Tohya Toshimitsu, Tominaga Mariko, Honda Tomoko
Department of Obstetrics and Gynecology, Kumamoto Rosai Hospital, Kumamoto 866-8533, Japan.
Case Rep Obstet Gynecol. 2021 Mar 29;2021:5512951. doi: 10.1155/2021/5512951. eCollection 2021.
Lipomatous tumors are rare among uterine mesenchymal tumors. Due to their rarity, information on the clinical development and histological origin are lacking. We report a pure uterine lipoma and present a review of the relevant literature. We encountered a 72-year-old postmenopausal woman who was referred to our hospital. Computed tomography (CT) and magnetic resonance imaging (MRI) examinations revealed degenerative uterine tumors and a left ovarian cystic tumor with a solid portion. Total hysterectomy and bilateral salpingo-oophorectomy were performed, and postoperative histological examination revealed a uterine lipoma and adenomyosis. The cystic portion was a mucinous cystadenoma, and the solid portion was classified as a Brenner tumor. The postoperative course was uneventful, and the patient was discharged and remained well until follow-up. Our observations suggest that imaging examinations are sufficient for the diagnosis of uterine lipomatous tumors. To the best of our knowledge, the coexistence of a pure uterine lipoma and a mucinous Brenner ovarian tumor has not been documented in the existing literature. The histogenesis of uterine lipomas remains unclear.
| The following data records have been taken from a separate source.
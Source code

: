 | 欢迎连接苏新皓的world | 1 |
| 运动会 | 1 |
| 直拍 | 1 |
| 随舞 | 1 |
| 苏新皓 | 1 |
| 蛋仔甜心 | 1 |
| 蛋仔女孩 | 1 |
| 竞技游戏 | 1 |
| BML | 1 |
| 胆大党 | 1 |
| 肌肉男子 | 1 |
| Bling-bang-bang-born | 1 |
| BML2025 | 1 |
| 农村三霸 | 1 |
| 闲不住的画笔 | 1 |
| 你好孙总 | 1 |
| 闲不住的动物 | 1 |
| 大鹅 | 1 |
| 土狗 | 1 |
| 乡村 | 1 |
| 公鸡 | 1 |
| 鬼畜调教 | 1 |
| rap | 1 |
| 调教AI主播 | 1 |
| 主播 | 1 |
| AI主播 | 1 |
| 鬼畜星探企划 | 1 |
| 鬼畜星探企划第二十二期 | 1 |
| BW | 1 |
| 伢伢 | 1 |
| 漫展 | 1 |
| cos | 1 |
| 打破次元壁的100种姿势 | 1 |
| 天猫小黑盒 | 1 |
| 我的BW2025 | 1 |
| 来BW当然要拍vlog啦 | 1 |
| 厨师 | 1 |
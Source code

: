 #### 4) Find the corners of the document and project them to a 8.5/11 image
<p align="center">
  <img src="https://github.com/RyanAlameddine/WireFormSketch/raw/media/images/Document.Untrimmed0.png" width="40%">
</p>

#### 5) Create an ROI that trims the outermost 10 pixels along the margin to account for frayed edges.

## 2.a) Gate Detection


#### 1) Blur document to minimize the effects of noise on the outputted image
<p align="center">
However, our results, and those from the existing literature, indicate that the mesenchymal stem cells surrounding the perivascular tissue may be implicated, because lipomas of the skin are reported to originate from these cells.
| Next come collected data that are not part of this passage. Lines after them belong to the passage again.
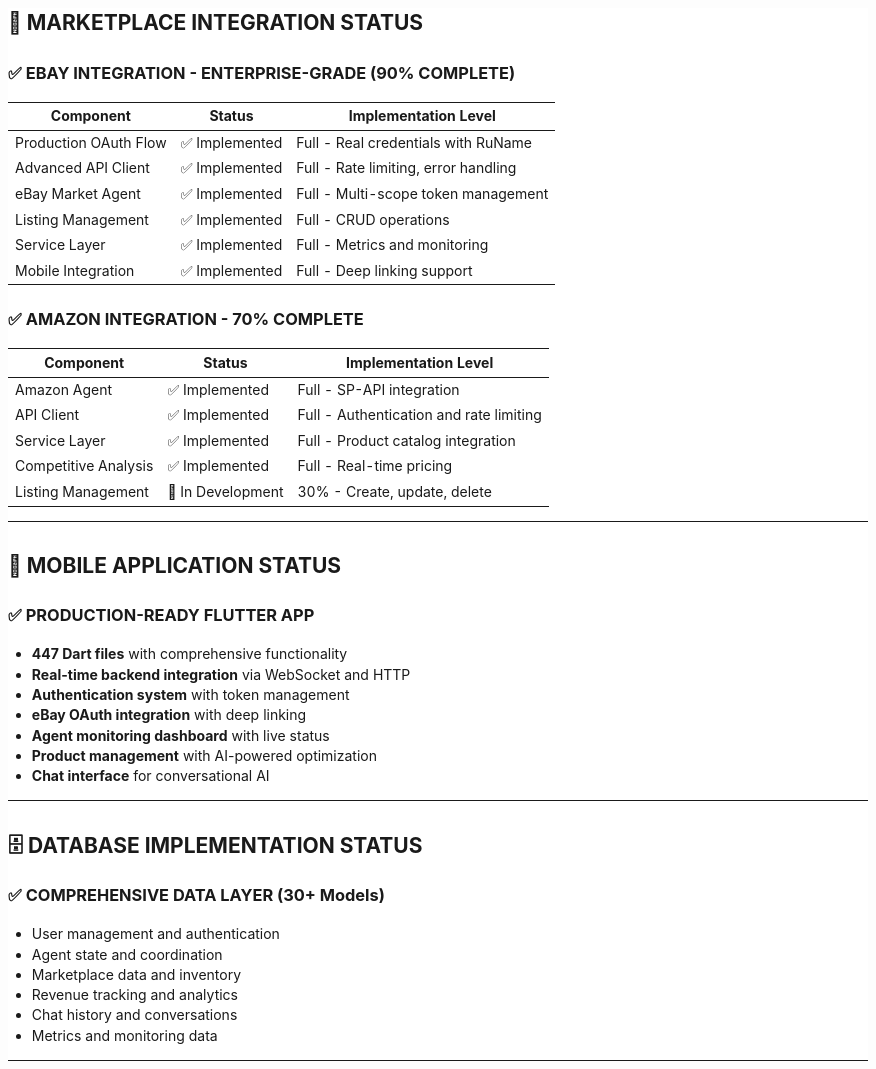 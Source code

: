 
## 🛒 **MARKETPLACE INTEGRATION STATUS**

### **✅ EBAY INTEGRATION - ENTERPRISE-GRADE (90% COMPLETE)**
| Component | Status | Implementation Level |
|-----------|--------|---------------------|
| Production OAuth Flow | ✅ Implemented | Full - Real credentials with RuName |
| Advanced API Client | ✅ Implemented | Full - Rate limiting, error handling |
| eBay Market Agent | ✅ Implemented | Full - Multi-scope token management |
| Listing Management | ✅ Implemented | Full - CRUD operations |
| Service Layer | ✅ Implemented | Full - Metrics and monitoring |
| Mobile Integration | ✅ Implemented | Full - Deep linking support |

### **✅ AMAZON INTEGRATION - 70% COMPLETE**
| Component | Status | Implementation Level |
|-----------|--------|---------------------|
| Amazon Agent | ✅ Implemented | Full - SP-API integration |
| API Client | ✅ Implemented | Full - Authentication and rate limiting |
| Service Layer | ✅ Implemented | Full - Product catalog integration |
| Competitive Analysis | ✅ Implemented | Full - Real-time pricing |
| Listing Management | 🚧 In Development | 30% - Create, update, delete |

---

## 📱 **MOBILE APPLICATION STATUS**

### **✅ PRODUCTION-READY FLUTTER APP**
- **447 Dart files** with comprehensive functionality
- **Real-time backend integration** via WebSocket and HTTP
- **Authentication system** with token management
- **eBay OAuth integration** with deep linking
- **Agent monitoring dashboard** with live status
- **Product management** with AI-powered optimization
- **Chat interface** for conversational AI

---

## 🗄️ **DATABASE IMPLEMENTATION STATUS**

### **✅ COMPREHENSIVE DATA LAYER (30+ Models)**
- User management and authentication
- Agent state and coordination
- Marketplace data and inventory
- Revenue tracking and analytics
- Chat history and conversations
- Metrics and monitoring data

---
脂肪性肿瘤在子宫间叶性肿瘤中较为罕见。由于其罕见性,缺乏关于临床发展和组织学起源的信息。我们报告一例纯子宫脂肪瘤,并对相关文献进行综述。我们接诊了一位72岁的绝经后女性,她被转诊至我院。计算机断层扫描(CT)和磁共振成像(MRI)检查显示子宫退行性肿瘤和左侧卵巢囊实性肿瘤。行全子宫切除术和双侧输卵管卵巢切除术,术后组织学检查显示为子宫脂肪瘤和子宫腺肌病。囊性部分为黏液性囊腺瘤,实性部分分类为勃勒纳瘤。术后病程平稳,患者出院,随访期间情况良好。我们的观察结果表明,影像学检查足以诊断子宫脂肪性肿瘤。据我们所知,现有文献中尚未记载纯子宫脂肪瘤与黏液性勃勒纳卵巢肿瘤并存的情况。子宫脂肪瘤的组织发生仍不清楚。然而,我们的结果以及现有文献的结果表明,血管周围组织周围的间充质干细胞可能与之有关,因为据报道皮肤脂肪瘤起源于这些细胞。